* _ABOUT THIS EXERCISE_
Print each record that follows exactly, leaving the pictures behind.

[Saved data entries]
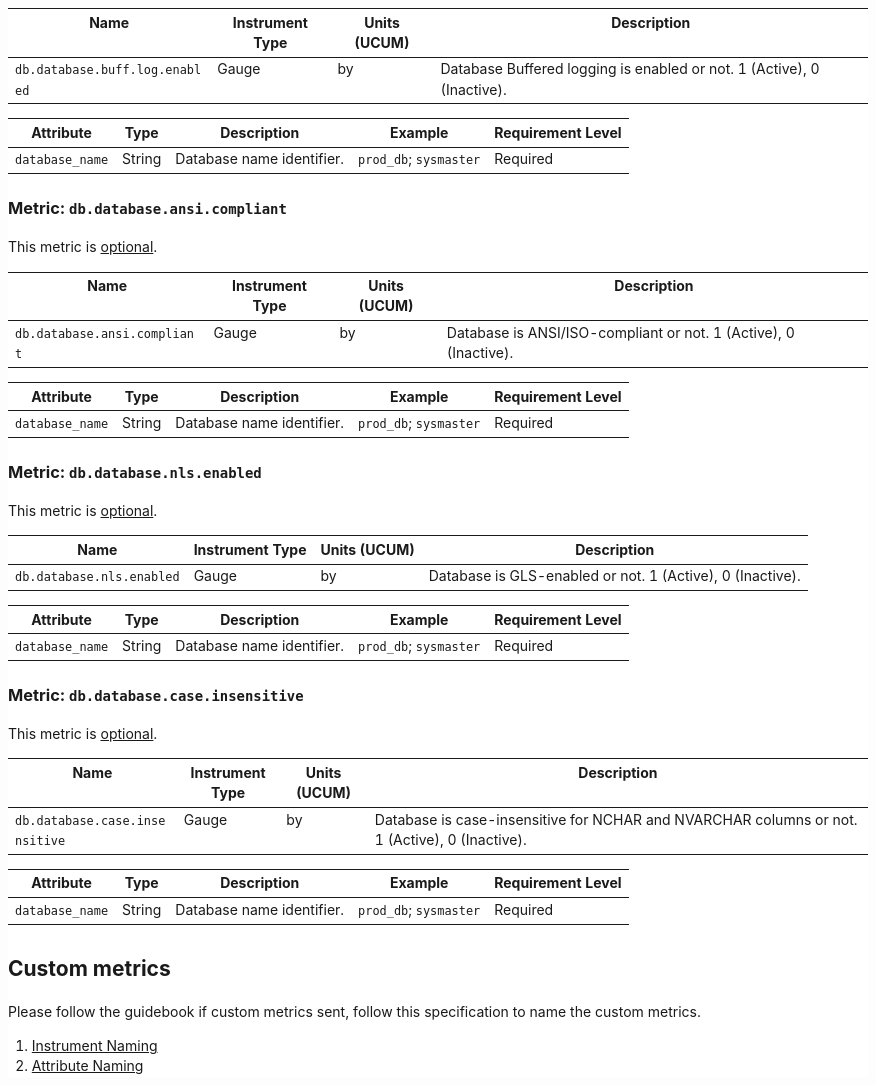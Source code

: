 | Name                           | Instrument Type | Units (UCUM) | Description                                                            |
|--------------------------------|-----------------|--------------|------------------------------------------------------------------------|
| `db.database.buff.log.enabled` | Gauge           | by           | Database Buffered logging is enabled or not. 1 (Active), 0 (Inactive). |

| Attribute             | Type   | Description               | Example                | Requirement Level |
|-----------------------|--------|---------------------------|------------------------|-------------------|
| `database_name`       | String | Database name identifier. | `prod_db`; `sysmaster` | Required          |


### Metric: `db.database.ansi.compliant`
This metric is [optional](https://github.com/open-telemetry/semantic-conventions/blob/main/docs/general/metric-requirement-level.md#opt-in).

| Name                         | Instrument Type | Units (UCUM) | Description                                                       |
|------------------------------|-----------------|--------------|-------------------------------------------------------------------|
| `db.database.ansi.compliant` | Gauge           | by           | Database is ANSI/ISO-compliant or not. 1 (Active), 0 (Inactive).  |

| Attribute             | Type   | Description               | Example                | Requirement Level |
|-----------------------|--------|---------------------------|------------------------|-------------------|
| `database_name`       | String | Database name identifier. | `prod_db`; `sysmaster` | Required          |


### Metric: `db.database.nls.enabled`
This metric is [optional](https://github.com/open-telemetry/semantic-conventions/blob/main/docs/general/metric-requirement-level.md#opt-in).

| Name                      | Instrument Type | Units (UCUM) | Description                                               |
|---------------------------|-----------------|--------------|-----------------------------------------------------------|
| `db.database.nls.enabled` | Gauge           | by           | Database is GLS-enabled or not. 1 (Active), 0 (Inactive). |

| Attribute             | Type   | Description               | Example                | Requirement Level |
|-----------------------|--------|---------------------------|------------------------|-------------------|
| `database_name`       | String | Database name identifier. | `prod_db`; `sysmaster` | Required          |


### Metric: `db.database.case.insensitive`
This metric is [optional](https://github.com/open-telemetry/semantic-conventions/blob/main/docs/general/metric-requirement-level.md#opt-in).

| Name                           | Instrument Type | Units (UCUM) | Description                                                                                   |
|--------------------------------|-----------------|--------------|-----------------------------------------------------------------------------------------------|
| `db.database.case.insensitive` | Gauge           | by           | Database is case-insensitive for NCHAR and NVARCHAR columns or not. 1 (Active), 0 (Inactive). |

| Attribute             | Type   | Description               | Example                | Requirement Level |
|-----------------------|--------|---------------------------|------------------------|-------------------|
| `database_name`       | String | Database name identifier. | `prod_db`; `sysmaster` | Required          |


## Custom metrics
Please follow the guidebook if custom metrics sent, follow this specification to name the custom metrics.
1. [Instrument Naming](https://github.com/open-telemetry/opentelemetry-specification/blob/v1.22.0/specification/common/attribute-naming.md)
2. [Attribute Naming](https://github.com/open-telemetry/opentelemetry-specification/blob/v1.22.0/specification/common/attribute-naming.md)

* _OUTPUT OF THE TASK_
Source code

: | Name                           | Instrument Type | Units (UCUM) | Description                                                            |
|--------------------------------|-----------------|--------------|------------------------------------------------------------------------|
| `db.database.buff.log.enabled` | Gauge           | by           | Database Buffered logging is enabled or not. 1 (Active), 0 (Inactive). |

| Attribute             | Type   | Description               | Example                | Requirement Level |
|-----------------------|--------|---------------------------|------------------------|-------------------|
| `database_name`       | String | Database name identifier. | `prod_db`; `sysmaster` | Required          |


### Metric: `db.database.ansi.compliant`
This metric is [optional](https://github.com/open-telemetry/semantic-conventions/blob/main/docs/general/metric-requirement-level.md#opt-in).

| Name                         | Instrument Type | Units (UCUM) | Description                                                       |
|------------------------------|-----------------|--------------|-------------------------------------------------------------------|
| `db.database.ansi.compliant` | Gauge           | by           | Database is ANSI/ISO-compliant or not. 1 (Active), 0 (Inactive).  |

| Attribute             | Type   | Description               | Example                | Requirement Level |
|-----------------------|--------|---------------------------|------------------------|-------------------|
| `database_name`       | String | Database name identifier. | `prod_db`; `sysmaster` | Required          |


### Metric: `db.database.nls.enabled`
This metric is [optional](https://github.com/open-telemetry/semantic-conventions/blob/main/docs/general/metric-requirement-level.md#opt-in).

| Name                      | Instrument Type | Units (UCUM) | Description                                               |
|---------------------------|-----------------|--------------|-----------------------------------------------------------|
| `db.database.nls.enabled` | Gauge           | by           | Database is GLS-enabled or not. 1 (Active), 0 (Inactive). |

| Attribute             | Type   | Description               | Example                | Requirement Level |
|-----------------------|--------|---------------------------|------------------------|-------------------|
| `database_name`       | String | Database name identifier. | `prod_db`; `sysmaster` | Required          |


### Metric: `db.database.case.insensitive`
This metric is [optional](https://github.com/open-telemetry/semantic-conventions/blob/main/docs/general/metric-requirement-level.md#opt-in).

| Name                           | Instrument Type | Units (UCUM) | Description                                                                                   |
|--------------------------------|-----------------|--------------|-----------------------------------------------------------------------------------------------|
| `db.database.case.insensitive` | Gauge           | by           | Database is case-insensitive for NCHAR and NVARCHAR columns or not. 1 (Active), 0 (Inactive). |

| Attribute             | Type   | Description               | Example                | Requirement Level |
|-----------------------|--------|---------------------------|------------------------|-------------------|
| `database_name`       | String | Database name identifier. | `prod_db`; `sysmaster` | Required          |


## Custom metrics
Please follow the guidebook if custom metrics sent, follow this specification to name the custom metrics.
1. [Instrument Naming](https://github.com/open-telemetry/opentelemetry-specification/blob/v1.22.0/specification/common/attribute-naming.md)
2. [Attribute Naming](https://github.com/open-telemetry/opentelemetry-specification/blob/v1.22.0/specification/common/attribute-naming.md)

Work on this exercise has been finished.